Fini la (mauvaise) surprise des bulletins scolaires que nos chers enfants nous remettaient en main propre… le plus tard possible. Aujourd’hui, la moindre information sera enregistrée, stockée, exploitée, redistribuée et centralisée au sein du livret scolaire numérique. Mais s’il est encore reçu différemment aussi bien par les parents que par les enseignants, le grand livret scolaire unique (LSUN) de tous les écoliers et collégiens français a de grandes ambitions qui vont se dévoiler petit à petit.

 

Le livret scolaire numérique, c’est quoi ?

À l’initiative de l’éducation nationale et toujours dans un contexte de démocratisation de la transformation digitale, le livret scolaire fait partie intégrante du plan numérique pour l’éducation à l’école et au collège.

Outil simple et précis pour rendre compte aux parents des acquis et des progrès de leurs enfants, le LSUN restitue ainsi une évaluation plus complète des exigences attendues en milieu scolaire. Ce nouveau livret est accessible en ligne afin que les parents et les élèves puissent en prendre connaissance lorsqu’ils le souhaitent. En outre, l’application nationale de saisie des bilans est commune aux enseignants du premier et du second degré, du public et du privé.

Il est la version 2.0 du bon vieux livret scolaire en papier qu’ont connu des générations d’élèves.
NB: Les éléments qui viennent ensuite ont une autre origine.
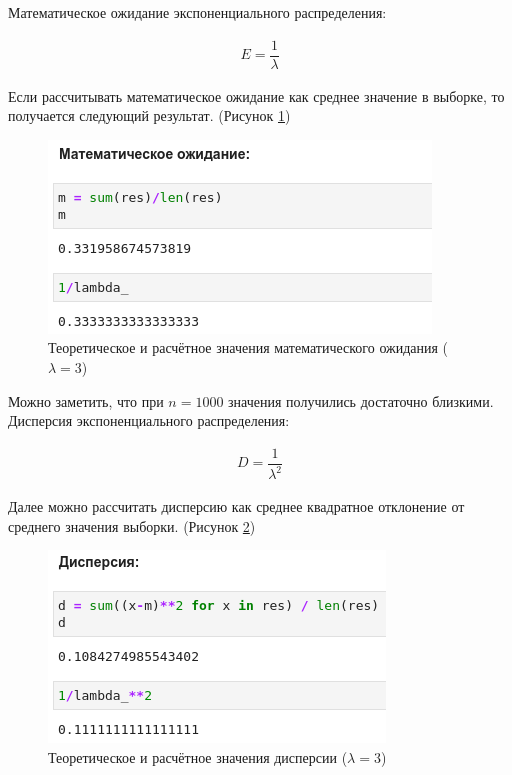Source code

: \documentclass[14pt,fleqn]{extarticle}
\begin{document}
	Математическое ожидание экспоненциального распределения:
	\begin{ceqn}
		\begin{align*}
			E = \dfrac{1}{\lambda}
		\end{align*}
	\end{ceqn}
	\newpage
	Если рассчитывать математическое ожидание как среднее значение в выборке, то получается следующий результат. (Рисунок \ref{fig:exp_inverse_function_method_math})
	\begin{figure}[h]
		\centering \includegraphics[scale=0.7]{exp_inverse_function_method_math}
		\caption{Теоретическое и расчётное значения математического ожидания ($\lambda = 3$)}
		\label{fig:exp_inverse_function_method_math}
	\end{figure}

	Можно заметить, что при $n = 1000$ значения получились достаточно близкими.\\
	Дисперсия экспоненциального распределения:
	\begin{ceqn}
		\begin{align*}
			D = \dfrac{1}{\lambda^2}
		\end{align*}
	\end{ceqn}
	Далее можно рассчитать дисперсию как среднее квадратное отклонение от среднего значения выборки. (Рисунок \ref{fig:exp_inverse_function_method_var})
	\begin{figure}[h]
		\centering \includegraphics[scale=0.7]{exp_inverse_function_method_var}
		\caption{Теоретическое и расчётное значения дисперсии ($\lambda = 3$)}
		\label{fig:exp_inverse_function_method_var}
	\end{figure}
\end{document}
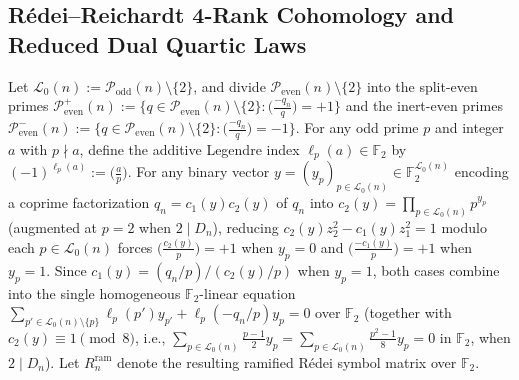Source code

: \documentclass[11pt,reqno]{amsart}
\theoremstyle{remark}
\numberwithin{equation}{section}
\newcommand{\F}{\mathbb{F}}
\newcommand{\Podd}{\mathcal{P}_{\mathrm{odd}}}
\newcommand{\Peven}{\mathcal{P}_{\mathrm{even}}}
\begin{document}
\subsection{R\'edei--Reichardt 4-Rank Cohomology and Reduced Dual Quartic Laws}
Let $\mathcal{L}_0(n) := \Podd(n) \setminus \{2\}$, and divide $\Peven(n) \setminus \{2\}$ into the split-even primes $\Peven^+(n) := \{q \in \Peven(n) \setminus \{2\} : \bigl(\frac{-q_n}{q}\bigr) = +1\}$ and the inert-even primes $\Peven^-(n) := \{q \in \Peven(n) \setminus \{2\} : \bigl(\frac{-q_n}{q}\bigr) = -1\}$. For any odd prime $p$ and integer $a$ with $p \nmid a$, define the additive Legendre index $\ell_p(a) \in \F_2$ by $(-1)^{\ell_p(a)} := \bigl(\frac{a}{p}\bigr)$. For any binary vector $y = (y_p)_{p \in \mathcal{L}_0(n)} \in \F_2^{\mathcal{L}_0(n)}$ encoding a coprime factorization $q_n = c_1(y)c_2(y)$ of $q_n$ into $c_2(y) = \prod_{p \in \mathcal{L}_0(n)} p^{y_p}$ (augmented at $p = 2$ when $2 \mid D_n$), reducing $c_2(y)z_2^2 - c_1(y)z_1^2 = 1$ modulo each $p \in \mathcal{L}_0(n)$ forces $\bigl(\frac{c_2(y)}{p}\bigr) = +1$ when $y_p = 0$ and $\bigl(\frac{-c_1(y)}{p}\bigr) = +1$ when $y_p = 1$. Since $c_1(y) = (q_n/p)/(c_2(y)/p)$ when $y_p = 1$, both cases combine into the single homogeneous $\F_2$-linear equation $\sum_{p' \in \mathcal{L}_0(n) \setminus \{p\}} \ell_p(p')y_{p'} + \ell_p(-q_n/p)y_p = 0$ over $\F_2$ (together with $c_2(y) \equiv 1 \pmod 8$, i.e., $\sum_{p \in \mathcal{L}_0(n)} \frac{p-1}{2}y_p = \sum_{p \in \mathcal{L}_0(n)} \frac{p^2-1}{8}y_p = 0$ in $\F_2$, when $2 \mid D_n$). Let $R_n^{\mathrm{ram}}$ denote the resulting ramified R\'edei symbol matrix over $\F_2$.
\end{document}

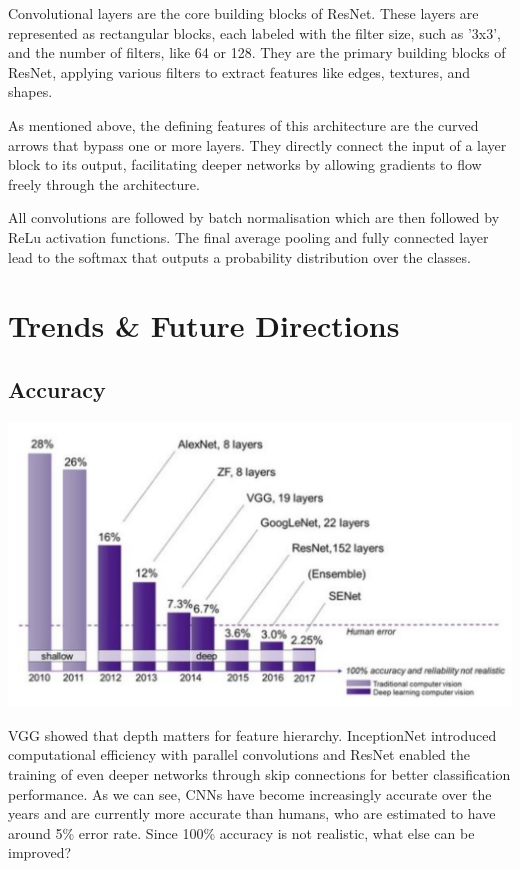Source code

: \documentclass{article}
\begin{document}
        Convolutional layers are the core building blocks of ResNet. These layers are represented as rectangular blocks, each labeled with the filter size, such as '3x3', and the number of filters, like 64 or 128. They are the primary building blocks of ResNet, applying various filters to extract features like edges, textures, and shapes.

        As mentioned above, the defining features of this architecture are the curved arrows that bypass one or more layers. They directly connect the input of a layer block to its output, facilitating deeper networks by allowing gradients to flow freely through the architecture.

        All convolutions are followed by batch normalisation which are then followed by ReLu activation functions. The final average pooling and fully connected layer lead to the softmax that outputs a probability distribution over the classes.
        
\section{Trends \& Future Directions}
    \subsection{Accuracy}
    
        \begin{center}
                \includegraphics[scale=0.3]{images/accuracy.png}
        \end{center}
        
        VGG showed that depth matters for feature hierarchy. InceptionNet introduced computational efficiency with parallel convolutions and ResNet enabled the training of even deeper networks through skip connections for better classification performance. As we can see, CNNs have become increasingly accurate over the years and are currently more accurate than humans, who are estimated to have around 5\% error rate. Since 100\% accuracy is not realistic, what else can be improved?        
\end{document}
Entré en vigueur à la rentrée 2016, il représentait encore une sorte de mirage des préaux et perd à la fois les parents d’élèves et les enseignants eux-mêmes.

Néanmoins, d’ici la fin de l’année ou en début d’année prochaine, les parents devraient avoir un aperçu de ce porte document d’un autre siècle qui suivent leurs chérubins du CP à la troisième sans interruption.

 

Un suivi plus personnalisé du parcours de l’élève

Si les éléments constitutifs du livret scolaire peuvent être établis avec différents outils, le livret prend une forme numérique commune à tous les élèves et tous les types d’établissements d’enseignement par le biais d’une application nationale de suivi de la scolarité du CP à la troisième.

Ce livret scolaire permet donc de gérer facilement les évaluations des élèves et d’éditer en quelques clics des bilans de compétences. Le principe est simple et le système s’appuie sur les évaluations qui sont renseignées régulièrement et le document peut-être téléchargé en un clic.

Aussi, ce livret accompagne une réforme plus globale, laquelle instille aux enseignants d’évaluer les élèves selon huit grands domaines de compétences comme, par exemple, les « systèmes naturels », les « systèmes techniques », ou les « représentations du monde ». Et chaque compétence est notée entre 1 et 4, 1 étant la note la plus basse. Ces repères, censés aider les parents à situer leurs enfants vis-à-vis du niveau attendu, s’ajoutent au bulletin trimestriel.

 

La technologie au service des élèves et des enseignants

À l’aube d’une nouvelle ère, les technologies de l’information et de la communication se développent de plus en plus pour apporter des solutions permettant un traitement, une analyse et un partage plus efficace des données. En effet, du côté des enseignants, avoir une vue d’ensemble des compétences de chaque élève, peut les aider à constituer des groupes de niveaux pour pallier aux difficultés de chacun.

L’avantage de la connectivité de ces outils ? Avoir des données exhaustives et accessibles facilement à partir d’une seule et unique interface pour permettre la meilleure prise de décision, le plus rapidement possible, pour chaque élève.

Ainsi, dans une logique du tout numérique, la mise en place de ce type d’outils au sein des écoles peut aussi faire office, à plus grande échelle, d’une évaluation globale du système éducatif en son entier et doit répondre à la forte demande d’une nouvelle application de suivi des progrès des acquis des élèves.

Reste à savoir si le livret scolaire numérique unique ne sapera pas complètement la base élitiste du système éducatif avec seulement 8 domaines évalués sur 4 niveaux. Une base qui peut sembler trop restreinte selon certains, pour vraiment distinguer les élèves et les affecter dans les lycées.

Par ailleurs, au nom du droit à l’oubli et éviter que certains traînent leurs points rouges récoltés en CP en histoire – géo, l’application informatique devrait aussi faire automatiquement disparaître les bulletins des élèves au bout de quelques années.